# REQUIRED WORK:
Wherever "corporal" appears in the records below, copy the line that holds it.

# PROVIDED INFORMATION:

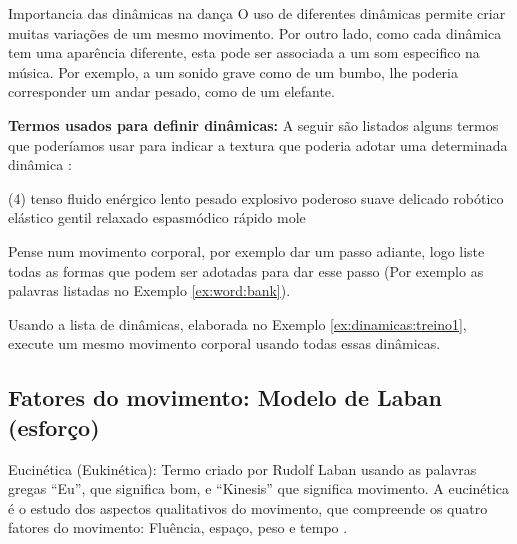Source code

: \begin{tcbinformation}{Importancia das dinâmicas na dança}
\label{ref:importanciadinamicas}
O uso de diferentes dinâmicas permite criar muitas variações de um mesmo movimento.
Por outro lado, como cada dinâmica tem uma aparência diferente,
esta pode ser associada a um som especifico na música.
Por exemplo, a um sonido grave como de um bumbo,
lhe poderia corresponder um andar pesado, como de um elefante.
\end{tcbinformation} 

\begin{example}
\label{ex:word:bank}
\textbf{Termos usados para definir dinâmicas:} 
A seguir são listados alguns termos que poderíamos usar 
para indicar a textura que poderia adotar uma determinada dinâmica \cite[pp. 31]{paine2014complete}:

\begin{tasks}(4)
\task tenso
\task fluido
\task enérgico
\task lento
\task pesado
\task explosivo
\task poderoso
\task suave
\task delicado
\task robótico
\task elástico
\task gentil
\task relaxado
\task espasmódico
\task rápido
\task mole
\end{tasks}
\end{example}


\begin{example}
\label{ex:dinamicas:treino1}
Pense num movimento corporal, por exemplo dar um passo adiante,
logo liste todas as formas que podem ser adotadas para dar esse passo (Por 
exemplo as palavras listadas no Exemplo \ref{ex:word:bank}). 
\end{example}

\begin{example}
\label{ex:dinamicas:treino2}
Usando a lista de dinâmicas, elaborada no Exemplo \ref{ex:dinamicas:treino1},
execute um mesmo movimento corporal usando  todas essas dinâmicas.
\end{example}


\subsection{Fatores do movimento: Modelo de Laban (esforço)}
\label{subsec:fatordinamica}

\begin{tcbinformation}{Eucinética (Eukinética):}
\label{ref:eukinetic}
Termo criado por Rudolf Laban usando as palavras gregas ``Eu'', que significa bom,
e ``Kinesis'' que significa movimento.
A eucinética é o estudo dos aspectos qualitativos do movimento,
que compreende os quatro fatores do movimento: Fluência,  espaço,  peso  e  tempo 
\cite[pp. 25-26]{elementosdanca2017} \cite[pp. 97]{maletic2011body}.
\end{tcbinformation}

--

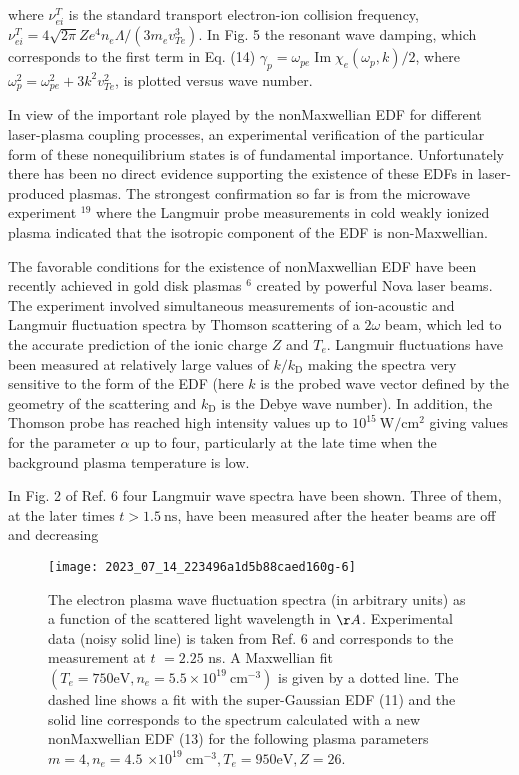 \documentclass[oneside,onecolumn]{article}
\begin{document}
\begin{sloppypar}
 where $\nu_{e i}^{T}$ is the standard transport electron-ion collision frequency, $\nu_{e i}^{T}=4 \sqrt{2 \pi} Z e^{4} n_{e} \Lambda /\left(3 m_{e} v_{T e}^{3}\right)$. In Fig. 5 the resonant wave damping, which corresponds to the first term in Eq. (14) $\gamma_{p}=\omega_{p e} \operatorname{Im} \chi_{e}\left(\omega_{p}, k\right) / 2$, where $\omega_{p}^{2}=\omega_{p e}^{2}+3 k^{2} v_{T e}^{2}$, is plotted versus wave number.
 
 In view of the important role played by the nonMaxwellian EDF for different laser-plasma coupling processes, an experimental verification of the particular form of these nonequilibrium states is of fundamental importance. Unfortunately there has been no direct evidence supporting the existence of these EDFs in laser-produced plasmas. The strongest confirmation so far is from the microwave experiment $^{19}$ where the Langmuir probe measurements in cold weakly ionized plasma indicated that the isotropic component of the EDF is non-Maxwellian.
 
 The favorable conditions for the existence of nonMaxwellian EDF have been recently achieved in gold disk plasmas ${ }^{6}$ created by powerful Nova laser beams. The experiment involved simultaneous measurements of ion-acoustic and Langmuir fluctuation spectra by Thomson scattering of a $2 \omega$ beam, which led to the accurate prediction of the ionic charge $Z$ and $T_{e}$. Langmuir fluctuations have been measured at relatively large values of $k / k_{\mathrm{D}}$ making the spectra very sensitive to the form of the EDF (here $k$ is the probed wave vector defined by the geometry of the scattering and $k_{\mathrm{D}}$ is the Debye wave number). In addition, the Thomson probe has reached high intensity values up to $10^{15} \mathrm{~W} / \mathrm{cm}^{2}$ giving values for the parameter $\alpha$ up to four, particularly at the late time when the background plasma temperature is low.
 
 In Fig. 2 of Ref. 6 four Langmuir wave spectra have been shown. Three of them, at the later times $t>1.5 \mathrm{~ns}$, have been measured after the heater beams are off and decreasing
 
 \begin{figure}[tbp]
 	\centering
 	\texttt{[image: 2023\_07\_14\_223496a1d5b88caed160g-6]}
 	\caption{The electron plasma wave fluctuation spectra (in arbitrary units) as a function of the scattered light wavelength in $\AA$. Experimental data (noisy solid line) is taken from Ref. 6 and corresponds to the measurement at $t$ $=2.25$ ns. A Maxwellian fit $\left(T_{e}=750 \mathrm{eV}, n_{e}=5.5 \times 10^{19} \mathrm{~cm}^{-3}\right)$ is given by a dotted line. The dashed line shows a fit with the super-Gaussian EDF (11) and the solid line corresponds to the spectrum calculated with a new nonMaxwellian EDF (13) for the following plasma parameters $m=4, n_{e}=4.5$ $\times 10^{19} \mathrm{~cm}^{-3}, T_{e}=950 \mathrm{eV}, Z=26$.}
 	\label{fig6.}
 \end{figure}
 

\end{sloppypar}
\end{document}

...

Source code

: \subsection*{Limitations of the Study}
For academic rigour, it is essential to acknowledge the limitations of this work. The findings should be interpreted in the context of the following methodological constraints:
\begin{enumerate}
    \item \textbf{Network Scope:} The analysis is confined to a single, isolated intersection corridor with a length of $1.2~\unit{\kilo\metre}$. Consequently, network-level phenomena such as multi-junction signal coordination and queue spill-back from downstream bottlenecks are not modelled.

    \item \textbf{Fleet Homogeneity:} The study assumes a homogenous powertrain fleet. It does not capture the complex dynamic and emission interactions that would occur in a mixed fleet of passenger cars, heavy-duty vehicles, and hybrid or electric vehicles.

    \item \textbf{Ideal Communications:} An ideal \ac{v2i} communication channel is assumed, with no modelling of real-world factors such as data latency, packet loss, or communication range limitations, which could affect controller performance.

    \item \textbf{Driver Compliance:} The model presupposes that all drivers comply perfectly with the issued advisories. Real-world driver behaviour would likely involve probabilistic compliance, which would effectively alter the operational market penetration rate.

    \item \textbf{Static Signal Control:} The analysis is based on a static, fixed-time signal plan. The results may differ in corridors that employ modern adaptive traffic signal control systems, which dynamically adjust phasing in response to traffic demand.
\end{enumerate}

# RESPONSE AREA:
Pense num movimento corporal, por exemplo dar um passo adiante,
execute um mesmo movimento corporal usando  todas essas dinâmicas.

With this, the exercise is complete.